Intitulée « Les légendes du radeau », l'exposition du Crac raconte les expériences de vie menées à partir de 1967 dans les Cévennes par Fernand Deligny et un groupe d'adultes, « présences proches » réunies auprès d'enfants autistes dans des « aires de séjour » conçues hors de l'institution psychiatrique. Le « radeau », tel que le définit Deligny, est alors cet espace habité, entre contrainte et liberté, où « il faut que le lien soit suffisamment lâche et qu'il ne lâche pas ». Objets, cartes, photographies, films, peintures témoignent d'une expérience unique, à la lisière de l'art, du cinéma et de l'écriture. Sandra Alvarez de Toledo et Anaïs Masson ont publié aux éditions L'Arachnéen de nombreux écrits de Fernand Deligny, mais aussi les cartes et « lignes d'erre » transcrivant les déplacements des enfants, ainsi que le « journal » de l'un d'eux, Janmari. Commissaires (avec Martín Molina Gola) de l'exposition du Crac, elles racontent dans un entretien croisé le défi formidable que constitue cette exposition.

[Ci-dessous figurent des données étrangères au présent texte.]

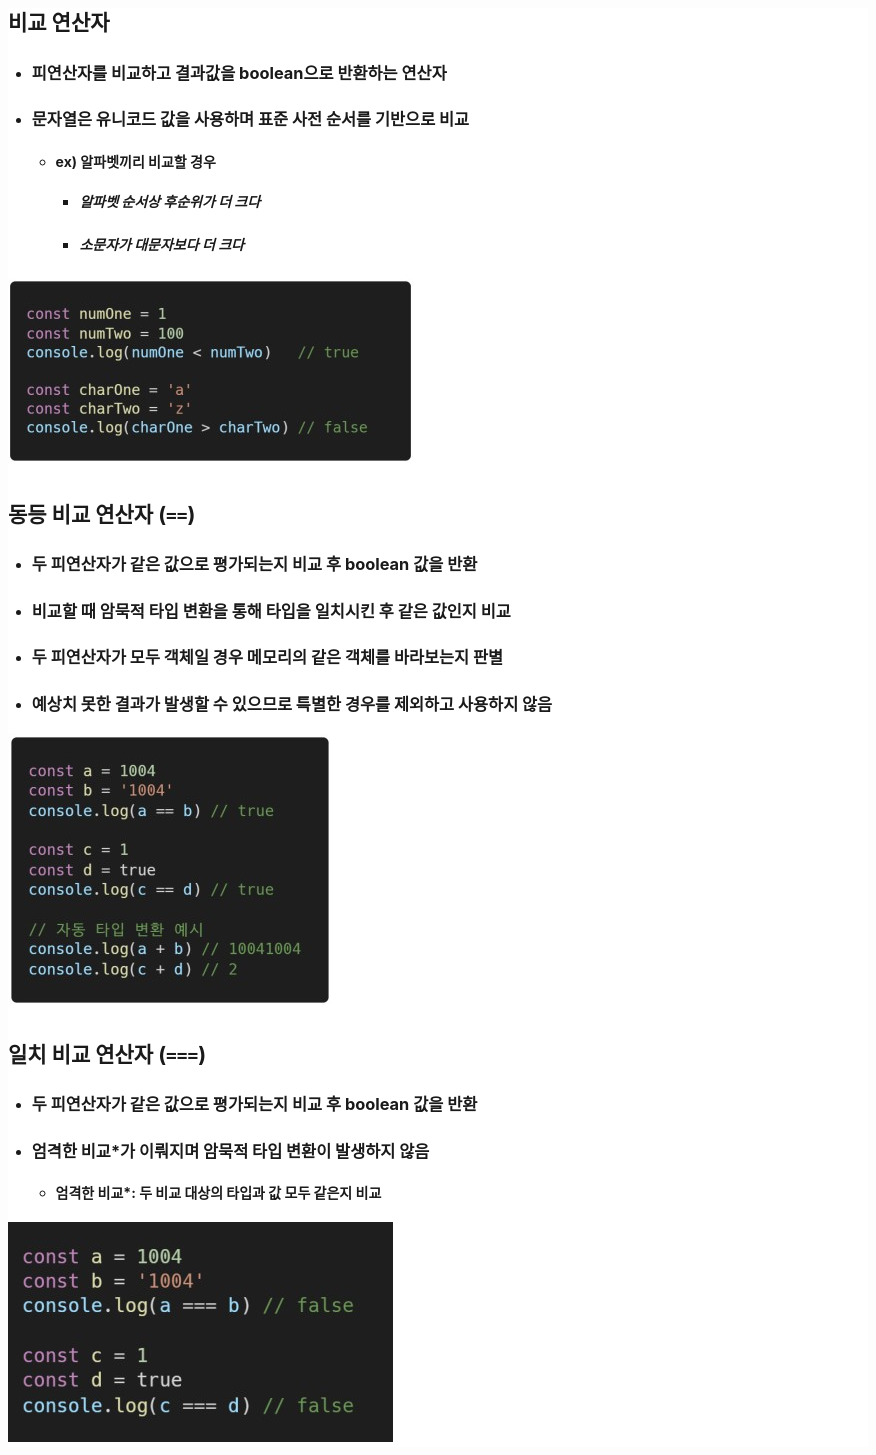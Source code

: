 ## 비교 연산자
- ### 피연산자를 비교하고 결과값을 boolean으로 반환하는 연산자
- ### 문자열은 유니코드 값을 사용하며 표준 사전 순서를 기반으로 비교
	- #### ex) 알파벳끼리 비교할 경우
		- ##### 알파벳 순서상 후순위가 더 크다
		- ##### 소문자가 대문자보다 더 크다
![[비교 연산자.jpg]](https://github.com/star2871/TIL/blob/master/js/web%2010%EC%9D%BC%EC%B0%A8/web%2010%EC%9D%BC%EC%B0%A8%20%EB%B3%B5%EC%8A%B5/%EC%9D%B4%EB%AF%B8%EC%A7%80%20%EC%9E%90%EB%A3%8C/%EB%B9%84%EA%B5%90%20%EC%97%B0%EC%82%B0%EC%9E%90.jpg)

## 동등 비교 연산자 (`==`)
- ### 두 피연산자가 같은 값으로 평가되는지 비교 후 boolean 값을 반환
- ### 비교할 때 암묵적 타입 변환을 통해 타입을 일치시킨 후 같은 값인지 비교
- ### 두 피연산자가 모두 객체일 경우 메모리의 같은 객체를 바라보는지 판별
- ### 예상치 못한 결과가 발생할 수 있으므로 특별한 경우를 제외하고 사용하지 않음
![[동등 비교 연산자.jpg]](https://github.com/star2871/TIL/blob/master/js/web%2010%EC%9D%BC%EC%B0%A8/web%2010%EC%9D%BC%EC%B0%A8%20%EB%B3%B5%EC%8A%B5/%EC%9D%B4%EB%AF%B8%EC%A7%80%20%EC%9E%90%EB%A3%8C/%EB%8F%99%EB%93%B1%20%EB%B9%84%EA%B5%90%20%EC%97%B0%EC%82%B0%EC%9E%90.jpg)

## 일치 비교 연산자 (`===`)
- ### 두 피연산자가 같은 값으로 평가되는지 비교 후 boolean 값을 반환
- ### 엄격한 비교*가 이뤄지며 암묵적 타입 변환이 발생하지 않음
	- #### 엄격한 비교*: 두 비교 대상의 타입과 값 모두 같은지 비교
![[일치 비교 연산자.jpg]](https://github.com/star2871/TIL/blob/master/js/web%2010%EC%9D%BC%EC%B0%A8/web%2010%EC%9D%BC%EC%B0%A8%20%EB%B3%B5%EC%8A%B5/%EC%9D%B4%EB%AF%B8%EC%A7%80%20%EC%9E%90%EB%A3%8C/%EC%9D%BC%EC%B9%98%20%EB%B9%84%EA%B5%90%20%EC%97%B0%EC%82%B0%EC%9E%90.jpg)
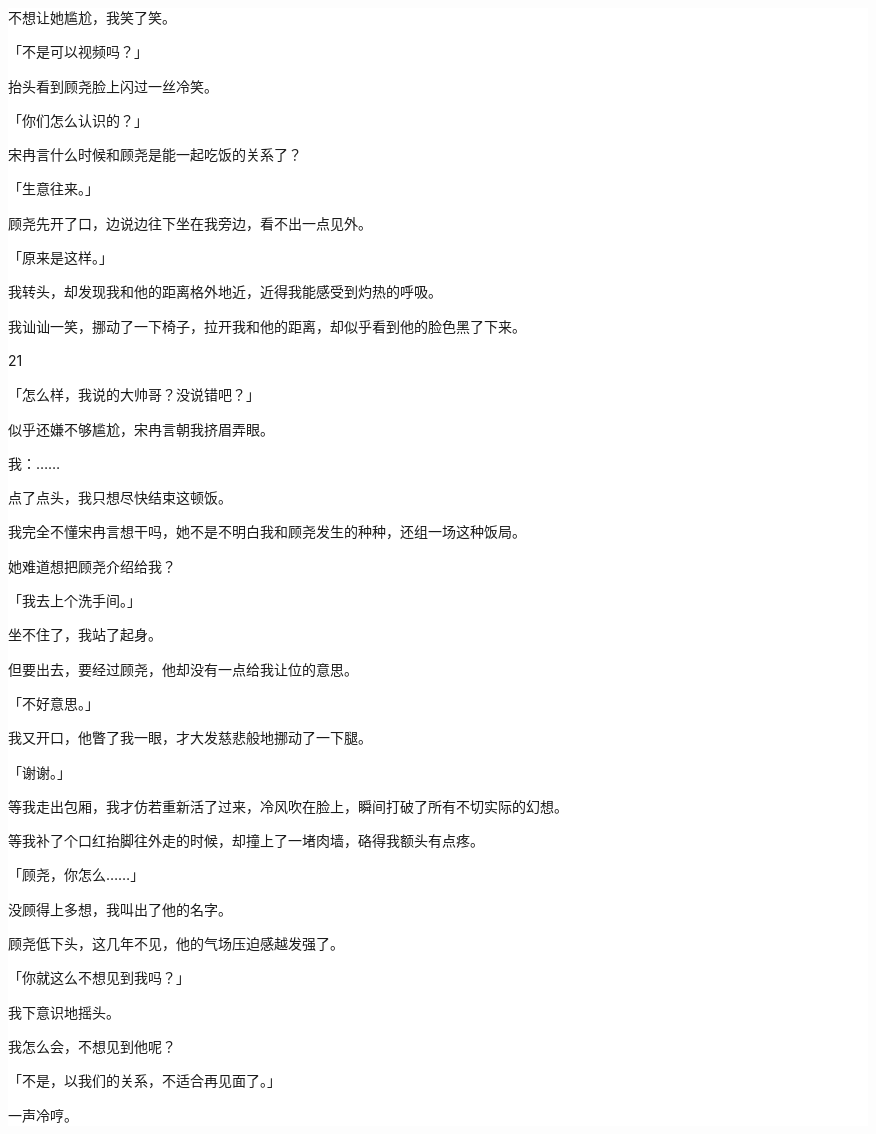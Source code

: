 不想让她尴尬，我笑了笑。

「不是可以视频吗？」

抬头看到顾尧脸上闪过一丝冷笑。

「你们怎么认识的？」

宋冉言什么时候和顾尧是能一起吃饭的关系了？

「生意往来。」

顾尧先开了口，边说边往下坐在我旁边，看不出一点见外。

「原来是这样。」

我转头，却发现我和他的距离格外地近，近得我能感受到灼热的呼吸。

我讪讪一笑，挪动了一下椅子，拉开我和他的距离，却似乎看到他的脸色黑了下来。

21

「怎么样，我说的大帅哥？没说错吧？」

似乎还嫌不够尴尬，宋冉言朝我挤眉弄眼。

我：……

点了点头，我只想尽快结束这顿饭。

我完全不懂宋冉言想干吗，她不是不明白我和顾尧发生的种种，还组一场这种饭局。

她难道想把顾尧介绍给我？

「我去上个洗手间。」

坐不住了，我站了起身。

但要出去，要经过顾尧，他却没有一点给我让位的意思。

「不好意思。」

我又开口，他瞥了我一眼，才大发慈悲般地挪动了一下腿。

「谢谢。」

等我走出包厢，我才仿若重新活了过来，冷风吹在脸上，瞬间打破了所有不切实际的幻想。

等我补了个口红抬脚往外走的时候，却撞上了一堵肉墙，硌得我额头有点疼。

「顾尧，你怎么……」

没顾得上多想，我叫出了他的名字。

顾尧低下头，这几年不见，他的气场压迫感越发强了。

「你就这么不想见到我吗？」

我下意识地摇头。

我怎么会，不想见到他呢？

「不是，以我们的关系，不适合再见面了。」

一声冷哼。
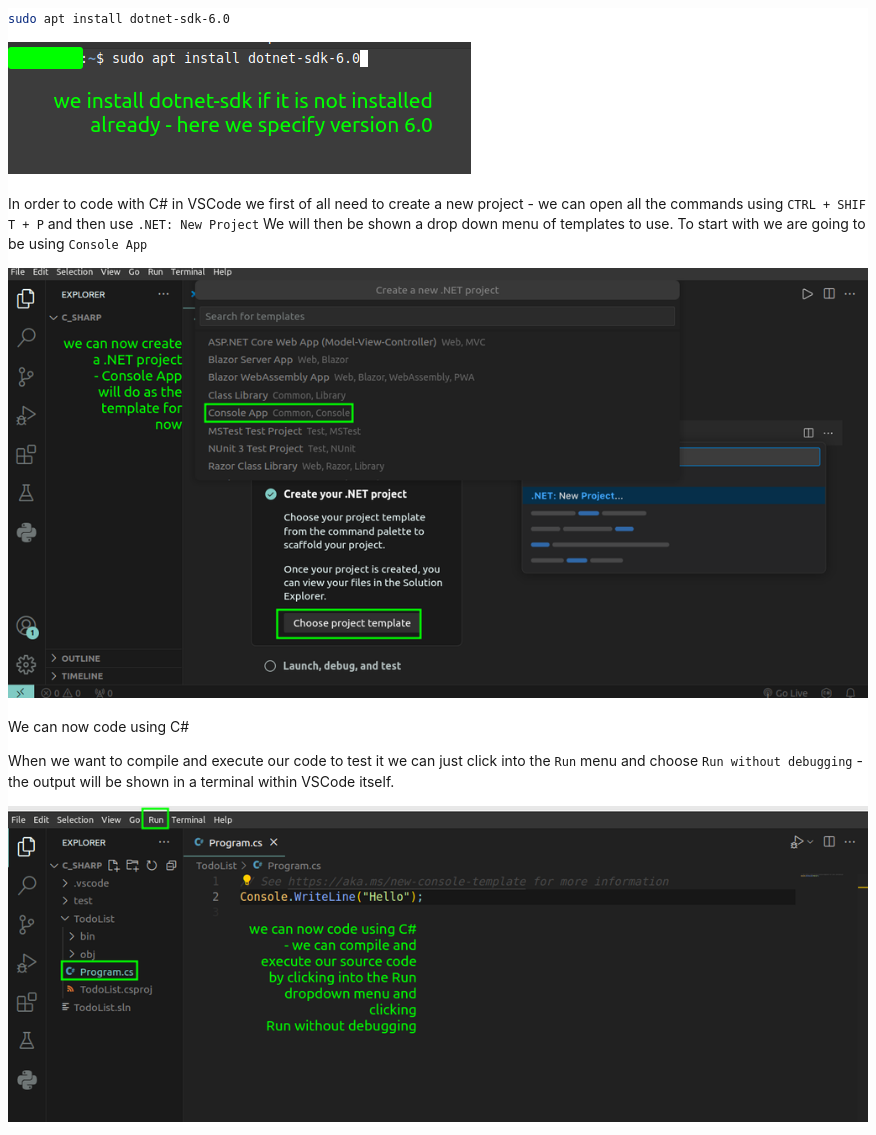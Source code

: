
 ```bash
sudo apt install dotnet-sdk-6.0
```

![2](/images/2.png)

In order to code with C# in VSCode we first of all need to create a new project - we can open all the commands using `CTRL + SHIFT + P` and then use `.NET: New Project` We will then be shown a drop down menu of templates to use. To start with we are going to be using `Console App`

![3](/images/3.png)

We can now code using C#

When we want to compile and execute our code to test it we can just click into the `Run` menu and choose `Run without debugging` - the output will be shown in a terminal within VSCode itself.

![4](/images/4.png)
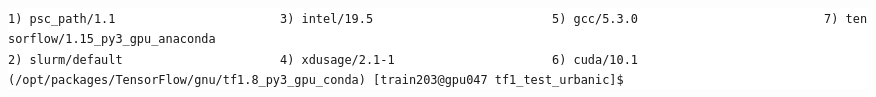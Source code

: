     1) psc_path/1.1                       3) intel/19.5                         5) gcc/5.3.0                          7) tensorflow/1.15_py3_gpu_anaconda
    2) slurm/default                      4) xdusage/2.1-1                      6) cuda/10.1
    (/opt/packages/TensorFlow/gnu/tf1.8_py3_gpu_conda) [train203@gpu047 tf1_test_urbanic]$

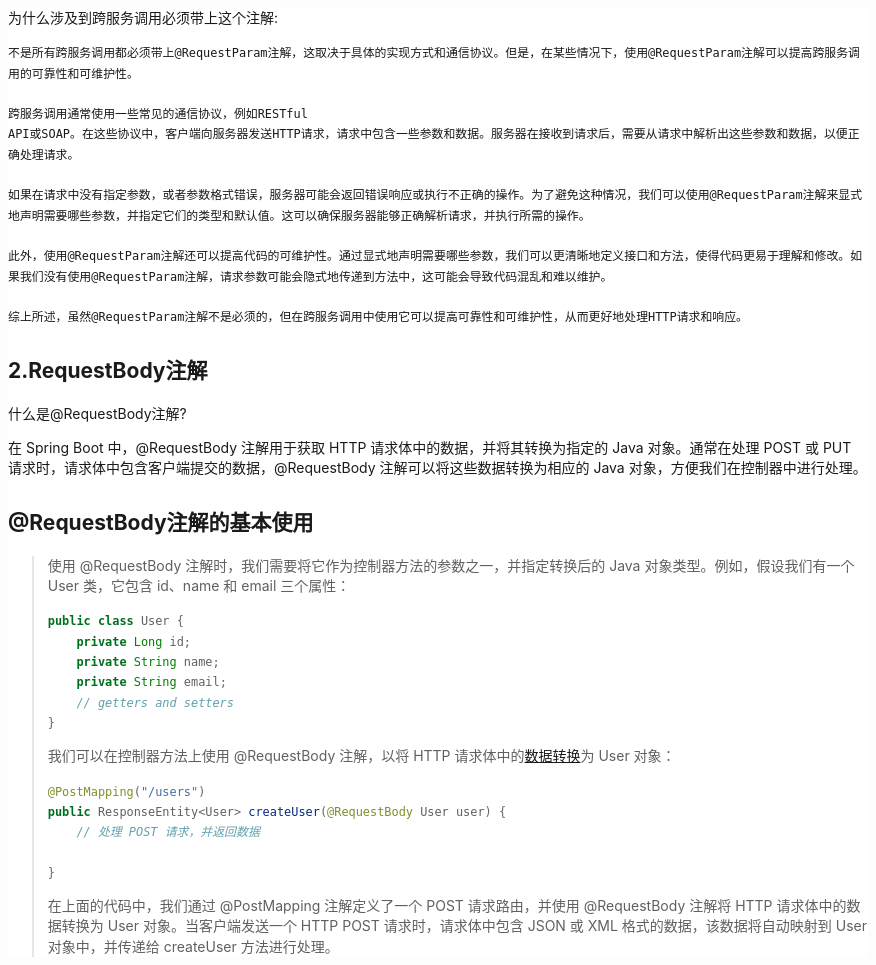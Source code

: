 为什么涉及到跨服务调用必须带上这个注解:

```
不是所有跨服务调用都必须带上@RequestParam注解，这取决于具体的实现方式和通信协议。但是，在某些情况下，使用@RequestParam注解可以提高跨服务调用的可靠性和可维护性。

跨服务调用通常使用一些常见的通信协议，例如RESTful
API或SOAP。在这些协议中，客户端向服务器发送HTTP请求，请求中包含一些参数和数据。服务器在接收到请求后，需要从请求中解析出这些参数和数据，以便正确处理请求。

如果在请求中没有指定参数，或者参数格式错误，服务器可能会返回错误响应或执行不正确的操作。为了避免这种情况，我们可以使用@RequestParam注解来显式地声明需要哪些参数，并指定它们的类型和默认值。这可以确保服务器能够正确解析请求，并执行所需的操作。

此外，使用@RequestParam注解还可以提高代码的可维护性。通过显式地声明需要哪些参数，我们可以更清晰地定义接口和方法，使得代码更易于理解和修改。如果我们没有使用@RequestParam注解，请求参数可能会隐式地传递到方法中，这可能会导致代码混乱和难以维护。

综上所述，虽然@RequestParam注解不是必须的，但在跨服务调用中使用它可以提高可靠性和可维护性，从而更好地处理HTTP请求和响应。
```

## 2.RequestBody注解

什么是@RequestBody注解?

在 Spring Boot 中，@RequestBody 注解用于获取 HTTP 请求体中的数据，并将其转换为指定的 Java 对象。通常在处理 POST 或 PUT 请求时，请求体中包含客户端提交的数据，@RequestBody 注解可以将这些数据转换为相应的 Java 对象，方便我们在控制器中进行处理。

## @RequestBody注解的基本使用

> 使用 @RequestBody 注解时，我们需要将它作为控制器方法的参数之一，并指定转换后的 Java 对象类型。例如，假设我们有一个 User 类，它包含 id、name 和 email 三个属性：
>
> 
>
> ```java
> public class User {
>     private Long id;
>     private String name;
>     private String email;
>     // getters and setters
> }
> ```
>
> 我们可以在控制器方法上使用 @RequestBody 注解，以将 HTTP 请求体中的[数据转换](https://so.csdn.net/so/search?q=数据转换&spm=1001.2101.3001.7020)为 User 对象：
>
> ```java
> @PostMapping("/users")
> public ResponseEntity<User> createUser(@RequestBody User user) {
>     // 处理 POST 请求，并返回数据
> 
> }
> ```
>
> 在上面的代码中，我们通过 @PostMapping 注解定义了一个 POST 请求路由，并使用 @RequestBody 注解将 HTTP 请求体中的数据转换为 User 对象。当客户端发送一个 HTTP POST 请求时，请求体中包含 JSON 或 XML 格式的数据，该数据将自动映射到 User 对象中，并传递给 createUser 方法进行处理。
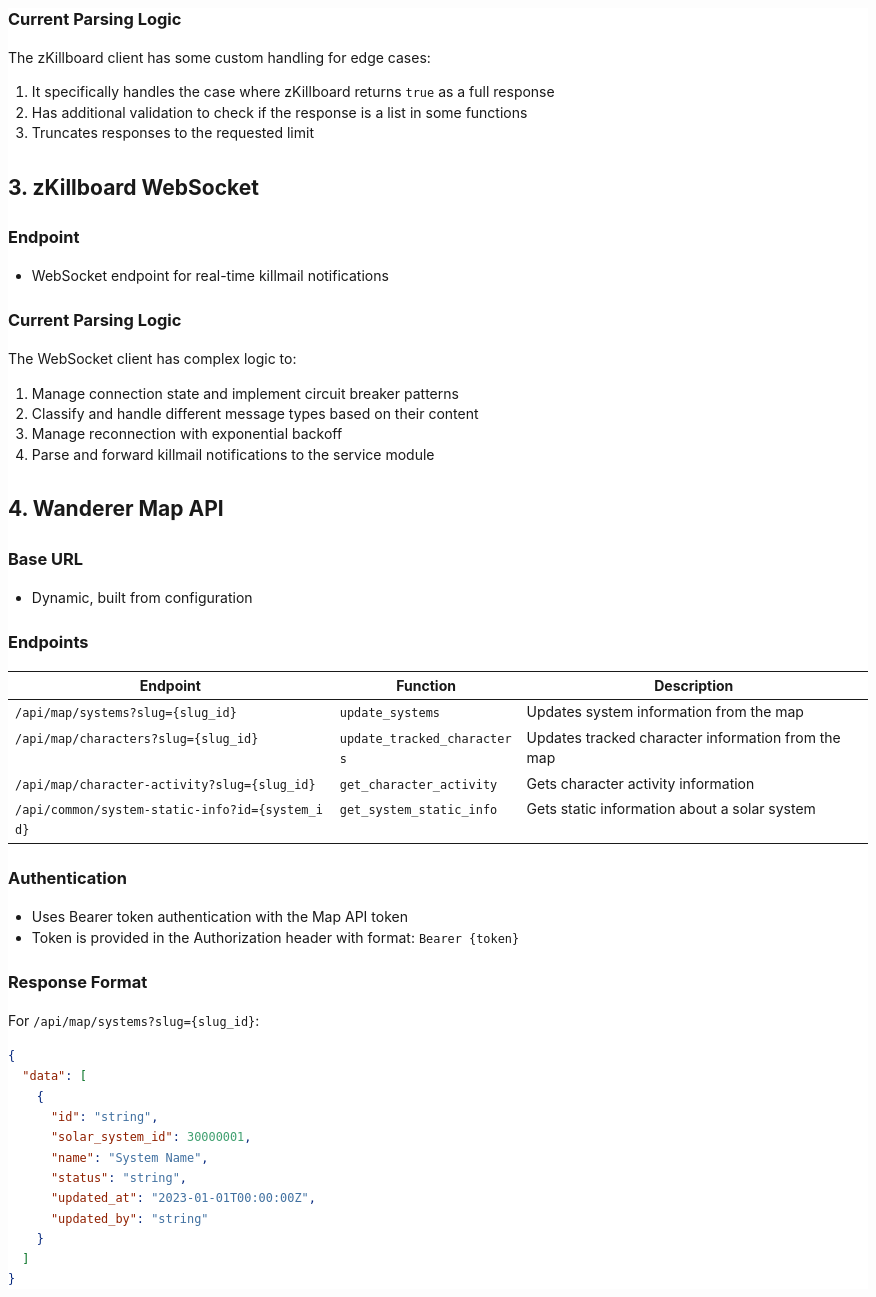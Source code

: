 ### Current Parsing Logic

The zKillboard client has some custom handling for edge cases:

1. It specifically handles the case where zKillboard returns `true` as a full response
2. Has additional validation to check if the response is a list in some functions
3. Truncates responses to the requested limit

## 3. zKillboard WebSocket

### Endpoint

- WebSocket endpoint for real-time killmail notifications

### Current Parsing Logic

The WebSocket client has complex logic to:

1. Manage connection state and implement circuit breaker patterns
2. Classify and handle different message types based on their content
3. Manage reconnection with exponential backoff
4. Parse and forward killmail notifications to the service module

## 4. Wanderer Map API

### Base URL

- Dynamic, built from configuration

### Endpoints

| Endpoint                                        | Function                    | Description                                        |
| ----------------------------------------------- | --------------------------- | -------------------------------------------------- |
| `/api/map/systems?slug={slug_id}`               | `update_systems`            | Updates system information from the map            |
| `/api/map/characters?slug={slug_id}`            | `update_tracked_characters` | Updates tracked character information from the map |
| `/api/map/character-activity?slug={slug_id}`    | `get_character_activity`    | Gets character activity information                |
| `/api/common/system-static-info?id={system_id}` | `get_system_static_info`    | Gets static information about a solar system       |

### Authentication

- Uses Bearer token authentication with the Map API token
- Token is provided in the Authorization header with format: `Bearer {token}`

### Response Format

For `/api/map/systems?slug={slug_id}`:

```json
{
  "data": [
    {
      "id": "string",
      "solar_system_id": 30000001,
      "name": "System Name",
      "status": "string",
      "updated_at": "2023-01-01T00:00:00Z",
      "updated_by": "string"
    }
  ]
}
```

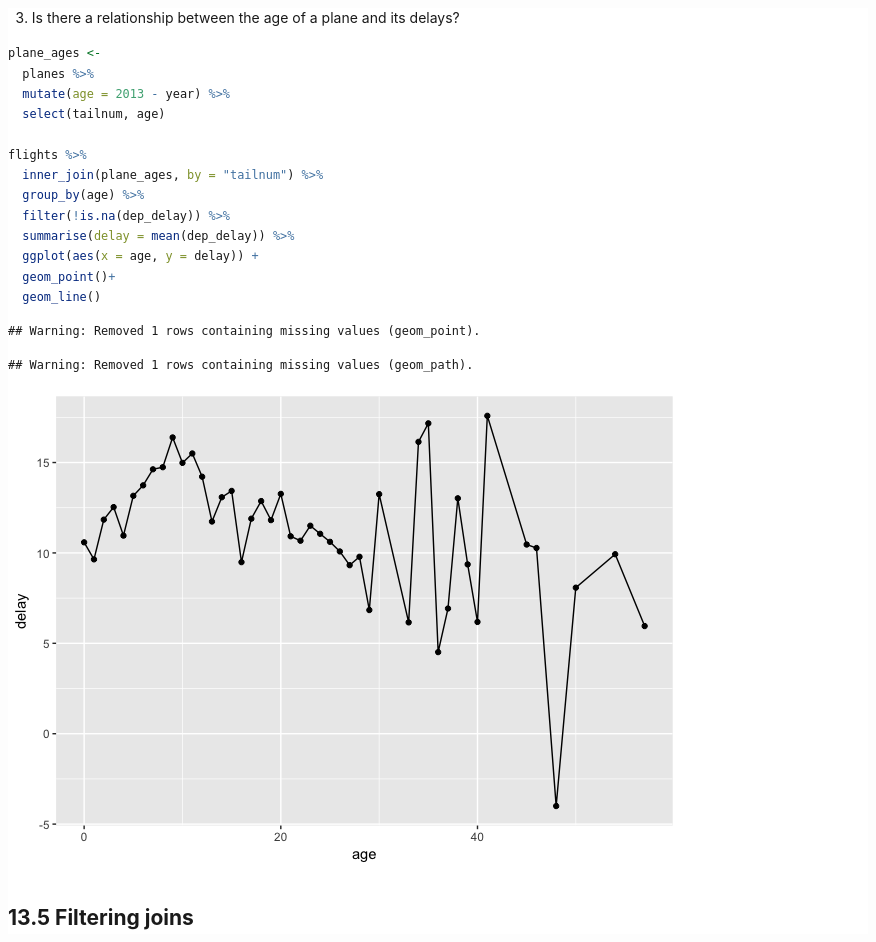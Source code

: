 3. Is there a relationship between the age of a plane and its delays?


```r
plane_ages <-
  planes %>%
  mutate(age = 2013 - year) %>%
  select(tailnum, age)

flights %>%
  inner_join(plane_ages, by = "tailnum") %>%
  group_by(age) %>%
  filter(!is.na(dep_delay)) %>%
  summarise(delay = mean(dep_delay)) %>%
  ggplot(aes(x = age, y = delay)) +
  geom_point()+
  geom_line()
```

```
## Warning: Removed 1 rows containing missing values (geom_point).
```

```
## Warning: Removed 1 rows containing missing values (geom_path).
```

![](Chapter_13_files/figure-html/keysex3-1.png)

## 13.5 Filtering joins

Magali Lesauvage (ML) : Pourquoi et comment exposer la pensée de Fernand Deligny dans un lieu d'art ?
Anaïs Masson (AM) : L'idée de l'exposition n'était pas d'additionner tous les objets et traces existants de l'expérience des Cévennes. On voulait reconstituer dans l'espace l'idée du radeau, sans le mimer. Ce radeau, c'est l'hétérogénéité, le jeu entre les choses, des liens lâches mais présents. Il ne s'agissait pas de tout expliquer, mais d'accompagner le spectateur dans cette hétérogénéité de pratiques que Deligny a initiées : objets, films, photographies, cartes… avec les livres de Deligny au milieu. On est pris dans un monde, dont chacun peut tirer les fils.